• **Problem**:
For each line below with the word "displaymath", write out a copy.

• **Input data**:
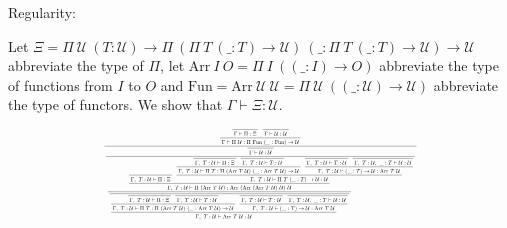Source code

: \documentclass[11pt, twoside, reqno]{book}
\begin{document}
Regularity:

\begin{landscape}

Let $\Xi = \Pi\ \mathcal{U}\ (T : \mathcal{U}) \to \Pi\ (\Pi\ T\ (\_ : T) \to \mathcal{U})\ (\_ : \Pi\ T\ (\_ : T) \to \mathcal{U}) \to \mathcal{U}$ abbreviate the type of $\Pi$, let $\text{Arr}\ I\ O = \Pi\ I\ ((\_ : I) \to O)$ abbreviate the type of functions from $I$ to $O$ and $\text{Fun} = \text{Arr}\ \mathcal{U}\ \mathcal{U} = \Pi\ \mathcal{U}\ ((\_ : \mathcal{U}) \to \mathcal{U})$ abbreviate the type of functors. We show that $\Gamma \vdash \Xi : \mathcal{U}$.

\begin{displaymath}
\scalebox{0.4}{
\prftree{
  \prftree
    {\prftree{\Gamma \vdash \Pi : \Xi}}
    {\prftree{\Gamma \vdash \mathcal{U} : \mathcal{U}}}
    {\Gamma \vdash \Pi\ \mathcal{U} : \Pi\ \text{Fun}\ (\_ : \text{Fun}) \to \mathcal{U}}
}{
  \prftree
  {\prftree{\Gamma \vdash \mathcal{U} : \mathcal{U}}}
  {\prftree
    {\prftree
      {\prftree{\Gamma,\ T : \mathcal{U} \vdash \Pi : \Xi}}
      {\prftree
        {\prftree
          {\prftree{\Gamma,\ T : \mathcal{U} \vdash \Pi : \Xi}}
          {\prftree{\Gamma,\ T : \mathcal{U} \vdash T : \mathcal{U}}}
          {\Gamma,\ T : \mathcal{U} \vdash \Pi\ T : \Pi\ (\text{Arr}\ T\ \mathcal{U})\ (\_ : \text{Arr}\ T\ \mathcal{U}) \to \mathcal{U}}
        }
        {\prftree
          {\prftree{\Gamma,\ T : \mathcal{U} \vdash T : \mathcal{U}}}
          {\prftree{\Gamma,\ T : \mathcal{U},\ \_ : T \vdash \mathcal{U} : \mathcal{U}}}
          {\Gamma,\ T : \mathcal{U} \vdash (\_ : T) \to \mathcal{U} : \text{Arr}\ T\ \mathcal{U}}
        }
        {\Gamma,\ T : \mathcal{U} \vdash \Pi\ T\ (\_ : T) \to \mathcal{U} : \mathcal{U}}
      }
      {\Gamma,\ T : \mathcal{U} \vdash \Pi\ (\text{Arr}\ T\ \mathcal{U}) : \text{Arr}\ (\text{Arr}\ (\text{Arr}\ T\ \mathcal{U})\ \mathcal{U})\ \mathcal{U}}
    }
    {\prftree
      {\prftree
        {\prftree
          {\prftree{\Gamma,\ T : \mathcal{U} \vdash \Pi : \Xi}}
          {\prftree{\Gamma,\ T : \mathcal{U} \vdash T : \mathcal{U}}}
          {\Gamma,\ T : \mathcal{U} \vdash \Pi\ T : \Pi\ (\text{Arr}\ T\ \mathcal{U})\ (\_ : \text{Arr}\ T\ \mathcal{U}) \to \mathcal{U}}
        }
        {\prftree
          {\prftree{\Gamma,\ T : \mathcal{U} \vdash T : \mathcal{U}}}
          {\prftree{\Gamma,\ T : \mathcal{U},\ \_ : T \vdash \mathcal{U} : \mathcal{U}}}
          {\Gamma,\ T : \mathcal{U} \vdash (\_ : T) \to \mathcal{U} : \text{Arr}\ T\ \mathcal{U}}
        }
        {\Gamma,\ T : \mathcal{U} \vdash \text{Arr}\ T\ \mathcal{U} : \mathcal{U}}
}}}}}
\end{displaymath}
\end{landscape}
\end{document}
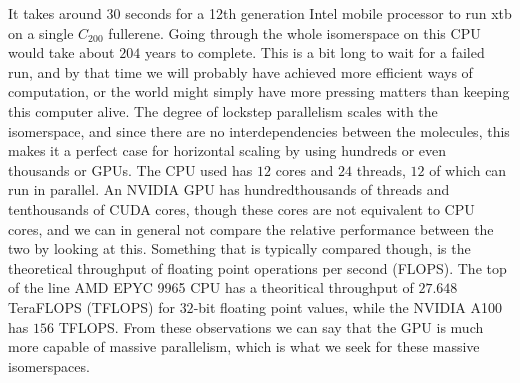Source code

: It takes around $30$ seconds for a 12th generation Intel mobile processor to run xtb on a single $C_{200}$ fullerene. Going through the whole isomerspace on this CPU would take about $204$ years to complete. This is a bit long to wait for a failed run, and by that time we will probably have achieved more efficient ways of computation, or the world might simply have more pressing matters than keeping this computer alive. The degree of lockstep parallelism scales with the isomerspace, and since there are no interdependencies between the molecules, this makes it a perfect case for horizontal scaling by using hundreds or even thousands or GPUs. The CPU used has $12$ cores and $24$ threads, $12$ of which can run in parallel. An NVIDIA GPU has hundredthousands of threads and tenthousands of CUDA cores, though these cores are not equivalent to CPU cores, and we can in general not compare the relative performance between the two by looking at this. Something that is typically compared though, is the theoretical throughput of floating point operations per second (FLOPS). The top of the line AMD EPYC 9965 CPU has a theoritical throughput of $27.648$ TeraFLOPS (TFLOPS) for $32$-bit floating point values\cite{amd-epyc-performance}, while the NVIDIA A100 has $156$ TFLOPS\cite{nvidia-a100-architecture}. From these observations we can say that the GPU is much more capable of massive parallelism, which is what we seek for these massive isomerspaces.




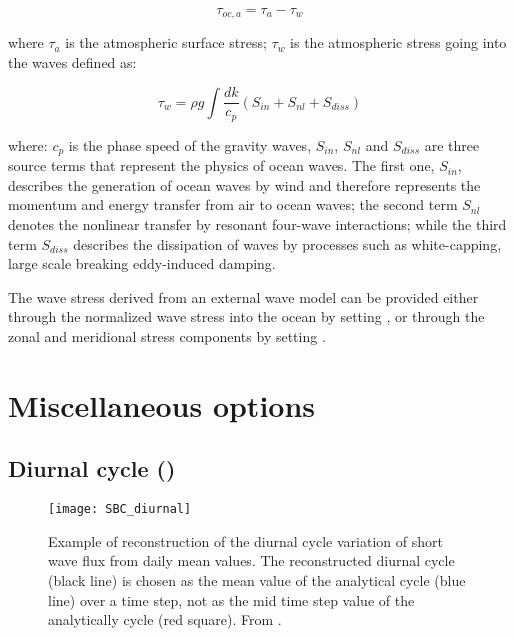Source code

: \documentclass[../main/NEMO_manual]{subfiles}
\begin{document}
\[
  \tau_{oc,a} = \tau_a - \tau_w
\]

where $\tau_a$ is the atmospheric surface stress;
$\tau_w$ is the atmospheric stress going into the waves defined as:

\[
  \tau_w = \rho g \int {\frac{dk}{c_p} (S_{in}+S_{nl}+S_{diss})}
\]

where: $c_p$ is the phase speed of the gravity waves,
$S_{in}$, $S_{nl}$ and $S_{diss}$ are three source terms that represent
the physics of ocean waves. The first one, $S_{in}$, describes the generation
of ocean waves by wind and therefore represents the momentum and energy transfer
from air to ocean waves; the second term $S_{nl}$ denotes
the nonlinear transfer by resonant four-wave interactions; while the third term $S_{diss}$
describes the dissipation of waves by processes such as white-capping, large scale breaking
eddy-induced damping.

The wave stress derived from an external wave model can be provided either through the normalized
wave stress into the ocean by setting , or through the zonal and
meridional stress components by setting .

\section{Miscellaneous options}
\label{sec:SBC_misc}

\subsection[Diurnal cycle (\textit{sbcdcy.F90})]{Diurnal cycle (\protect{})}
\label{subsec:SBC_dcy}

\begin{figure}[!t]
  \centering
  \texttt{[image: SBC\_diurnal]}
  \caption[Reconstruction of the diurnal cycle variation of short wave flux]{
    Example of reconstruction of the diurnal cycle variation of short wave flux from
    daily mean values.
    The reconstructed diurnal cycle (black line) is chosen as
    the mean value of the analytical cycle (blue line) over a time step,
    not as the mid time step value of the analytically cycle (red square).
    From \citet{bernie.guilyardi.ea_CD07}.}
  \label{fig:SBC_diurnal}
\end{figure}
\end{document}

• **Exercise response**:
\begin{displaymath}
\end{displaymath}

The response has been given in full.